EXERCISE DATA:
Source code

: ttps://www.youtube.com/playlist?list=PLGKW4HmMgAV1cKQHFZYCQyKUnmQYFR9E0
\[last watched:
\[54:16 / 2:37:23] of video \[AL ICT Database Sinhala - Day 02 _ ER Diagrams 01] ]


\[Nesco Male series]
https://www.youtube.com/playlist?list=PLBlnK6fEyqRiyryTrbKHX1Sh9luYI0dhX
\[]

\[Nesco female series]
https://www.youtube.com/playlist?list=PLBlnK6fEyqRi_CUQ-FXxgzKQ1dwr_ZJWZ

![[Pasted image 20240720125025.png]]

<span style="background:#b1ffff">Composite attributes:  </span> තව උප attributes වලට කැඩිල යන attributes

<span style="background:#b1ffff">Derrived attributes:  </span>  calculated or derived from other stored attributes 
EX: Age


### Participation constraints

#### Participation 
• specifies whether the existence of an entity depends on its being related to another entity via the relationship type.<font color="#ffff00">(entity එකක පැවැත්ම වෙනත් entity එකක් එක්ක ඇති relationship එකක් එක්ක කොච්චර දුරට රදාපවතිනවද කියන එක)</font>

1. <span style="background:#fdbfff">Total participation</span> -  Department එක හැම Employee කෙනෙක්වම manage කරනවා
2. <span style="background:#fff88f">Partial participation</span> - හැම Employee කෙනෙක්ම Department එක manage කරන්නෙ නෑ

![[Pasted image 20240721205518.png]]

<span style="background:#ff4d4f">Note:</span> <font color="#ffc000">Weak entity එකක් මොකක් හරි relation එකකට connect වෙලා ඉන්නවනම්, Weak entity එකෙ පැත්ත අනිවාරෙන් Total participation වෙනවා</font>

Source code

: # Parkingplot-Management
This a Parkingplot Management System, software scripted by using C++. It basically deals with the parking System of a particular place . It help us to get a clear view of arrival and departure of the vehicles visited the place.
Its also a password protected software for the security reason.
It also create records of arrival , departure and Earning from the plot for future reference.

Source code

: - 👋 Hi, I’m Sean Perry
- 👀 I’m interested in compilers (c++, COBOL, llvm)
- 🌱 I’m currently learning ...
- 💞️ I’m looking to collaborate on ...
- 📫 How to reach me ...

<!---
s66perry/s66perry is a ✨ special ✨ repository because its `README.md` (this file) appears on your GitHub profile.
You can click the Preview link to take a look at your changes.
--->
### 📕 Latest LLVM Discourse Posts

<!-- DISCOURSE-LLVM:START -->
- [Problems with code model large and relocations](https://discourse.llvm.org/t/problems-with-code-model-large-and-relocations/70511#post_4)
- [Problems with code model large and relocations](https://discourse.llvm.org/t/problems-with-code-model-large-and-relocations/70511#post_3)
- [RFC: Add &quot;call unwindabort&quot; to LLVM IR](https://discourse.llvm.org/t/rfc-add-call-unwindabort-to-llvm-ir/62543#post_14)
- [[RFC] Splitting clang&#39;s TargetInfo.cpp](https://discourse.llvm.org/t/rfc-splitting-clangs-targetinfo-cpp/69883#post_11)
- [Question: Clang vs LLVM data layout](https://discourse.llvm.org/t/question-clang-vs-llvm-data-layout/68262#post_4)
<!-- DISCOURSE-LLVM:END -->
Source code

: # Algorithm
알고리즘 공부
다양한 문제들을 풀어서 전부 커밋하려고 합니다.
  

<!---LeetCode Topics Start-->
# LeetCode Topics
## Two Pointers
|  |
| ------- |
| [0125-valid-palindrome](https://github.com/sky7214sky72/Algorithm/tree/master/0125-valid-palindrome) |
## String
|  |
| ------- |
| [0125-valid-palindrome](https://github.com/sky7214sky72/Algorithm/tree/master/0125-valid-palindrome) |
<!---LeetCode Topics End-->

WHAT IS BEING ASKED: What is needed is a word-for-word copy of the records.

EXERCISE SOLUTION:
Source code

: ttps://www.youtube.com/playlist?list=PLGKW4HmMgAV1cKQHFZYCQyKUnmQYFR9E0
\[last watched:
\[54:16 / 2:37:23] of video \[AL ICT Database Sinhala - Day 02 _ ER Diagrams 01] ]


\[Nesco Male series]
https://www.youtube.com/playlist?list=PLBlnK6fEyqRiyryTrbKHX1Sh9luYI0dhX
\[]

\[Nesco female series]
https://www.youtube.com/playlist?list=PLBlnK6fEyqRi_CUQ-FXxgzKQ1dwr_ZJWZ

![[Pasted image 20240720125025.png]]

<span style="background:#b1ffff">Composite attributes:  </span> තව උප attributes වලට කැඩිල යන attributes

<span style="background:#b1ffff">Derrived attributes:  </span>  calculated or derived from other stored attributes 
EX: Age


### Participation constraints

#### Participation 
• specifies whether the existence of an entity depends on its being related to another entity via the relationship type.<font color="#ffff00">(entity එකක පැවැත්ම වෙනත් entity එකක් එක්ක ඇති relationship එකක් එක්ක කොච්චර දුරට රදාපවතිනවද කියන එක)</font>

1. <span style="background:#fdbfff">Total participation</span> -  Department එක හැම Employee කෙනෙක්වම manage කරනවා
2. <span style="background:#fff88f">Partial participation</span> - හැම Employee කෙනෙක්ම Department එක manage කරන්නෙ නෑ

![[Pasted image 20240721205518.png]]

<span style="background:#ff4d4f">Note:</span> <font color="#ffc000">Weak entity එකක් මොකක් හරි relation එකකට connect වෙලා ඉන්නවනම්, Weak entity එකෙ පැත්ත අනිවාරෙන් Total participation වෙනවා</font>

Source code

: # Parkingplot-Management
This a Parkingplot Management System, software scripted by using C++. It basically deals with the parking System of a particular place . It help us to get a clear view of arrival and departure of the vehicles visited the place.
Its also a password protected software for the security reason.
It also create records of arrival , departure and Earning from the plot for future reference.

Source code

: - 👋 Hi, I’m Sean Perry
- 👀 I’m interested in compilers (c++, COBOL, llvm)
- 🌱 I’m currently learning ...
- 💞️ I’m looking to collaborate on ...
- 📫 How to reach me ...

<!---
s66perry/s66perry is a ✨ special ✨ repository because its `README.md` (this file) appears on your GitHub profile.
You can click the Preview link to take a look at your changes.
--->
### 📕 Latest LLVM Discourse Posts

<!-- DISCOURSE-LLVM:START -->
- [Problems with code model large and relocations](https://discourse.llvm.org/t/problems-with-code-model-large-and-relocations/70511#post_4)
- [Problems with code model large and relocations](https://discourse.llvm.org/t/problems-with-code-model-large-and-relocations/70511#post_3)
- [RFC: Add &quot;call unwindabort&quot; to LLVM IR](https://discourse.llvm.org/t/rfc-add-call-unwindabort-to-llvm-ir/62543#post_14)
- [[RFC] Splitting clang&#39;s TargetInfo.cpp](https://discourse.llvm.org/t/rfc-splitting-clangs-targetinfo-cpp/69883#post_11)
- [Question: Clang vs LLVM data layout](https://discourse.llvm.org/t/question-clang-vs-llvm-data-layout/68262#post_4)
<!-- DISCOURSE-LLVM:END -->
Source code

: # Algorithm
알고리즘 공부
다양한 문제들을 풀어서 전부 커밋하려고 합니다.
  

<!---LeetCode Topics Start-->
# LeetCode Topics
## Two Pointers
|  |
| ------- |
| [0125-valid-palindrome](https://github.com/sky7214sky72/Algorithm/tree/master/0125-valid-palindrome) |
## String
|  |
| ------- |
| [0125-valid-palindrome](https://github.com/sky7214sky72/Algorithm/tree/master/0125-valid-palindrome) |
<!---LeetCode Topics End-->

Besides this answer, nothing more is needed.